The nodes are the same in all three graphs of Figure 16.1, but each graph is different from the others. It is not just the nodes that define a graph; the edges (drawn as lines) are part of the definition as well.

The left-most graph in Figure 16.1 is an “undirected” graph; there is no suggestion that the edges run one way or another. In contrast, the middle graph has the same nodes and edges, but the edges are directed. An excellent way to think about a directed graph is that each node is a pool of water; each directed edge shows how the water flows between pools.

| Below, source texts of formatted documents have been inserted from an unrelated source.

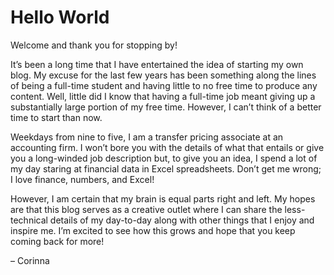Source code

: 
# Hello World

Welcome and thank you for stopping by!

It’s been a long time that I have entertained the idea of starting my own blog. My excuse for the last few years has been something along the lines of being a full-time student and having little to no free time to produce any content. Well, little did I know that having a full-time job meant giving up a substantially large portion of my free time. However, I can’t think of a better time to start than now.

Weekdays from nine to five, I am a transfer pricing associate at an accounting firm. I won’t bore you with the details of what that entails or give you a long-winded job description but, to give you an idea, I spend a lot of my day staring at financial data in Excel spreadsheets. Don’t get me wrong; I love finance, numbers, and Excel!

However, I am certain that my brain is equal parts right and left. My hopes are that this blog serves as a creative outlet where I can share the less-technical details of my day-to-day along with other things that I enjoy and inspire me. I’m excited to see how this grows and hope that you keep coming back for more!

– Corinna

This analogy is also helpful in thinking about causality: the causal influences flow like water.

Look more carefully at the middle graph. There is a couple of loops; the graph is cyclic. In one loop, water flows from E to C to D and back again to E. The other loop runs B, C, D, E, and back to B. Such a flow pattern cannot exist without pumps pushing the water back uphill.

The rightmost graph reverses the direction of some of the edges. This graph has no cycles; it is acyclic. Using the flowing and pumped water analogy, an acyclic graph needs no pumps; the pools can be arranged at different heights to create a flow exclusively powered by gravity. The node-D pool will be the highest, E lower. C has to be lower than E for gravity to pull water along the edge from E to C. The node-B pool is the lowest, so water can flow in from E, C, and A.

Directed acyclic graphs represent causal influences; think of “A causes B,” meaning that causal “water” flows naturally from A to B. In a DAG, a node can have multiple outputs, like D and E, and it might have multiple inputs, like B and C. In terms of causality, a node—like B—having multiple inputs means that more than one factor is responsible for the value of that node. A real-world example: the rising sun causes a rooster to crow, but so can another intruder to the coop.

Often, nodes do not have any inputs. These are called “exogenous factors”at least by economists. The “genous” means “originates from.” “Exo” means “outside.” The value of an exogenous node is determined by something, just not something that we are interested in (or perhaps capable of) modeling. No edges are directed into an exogenous node since none of the other nodes influence its value.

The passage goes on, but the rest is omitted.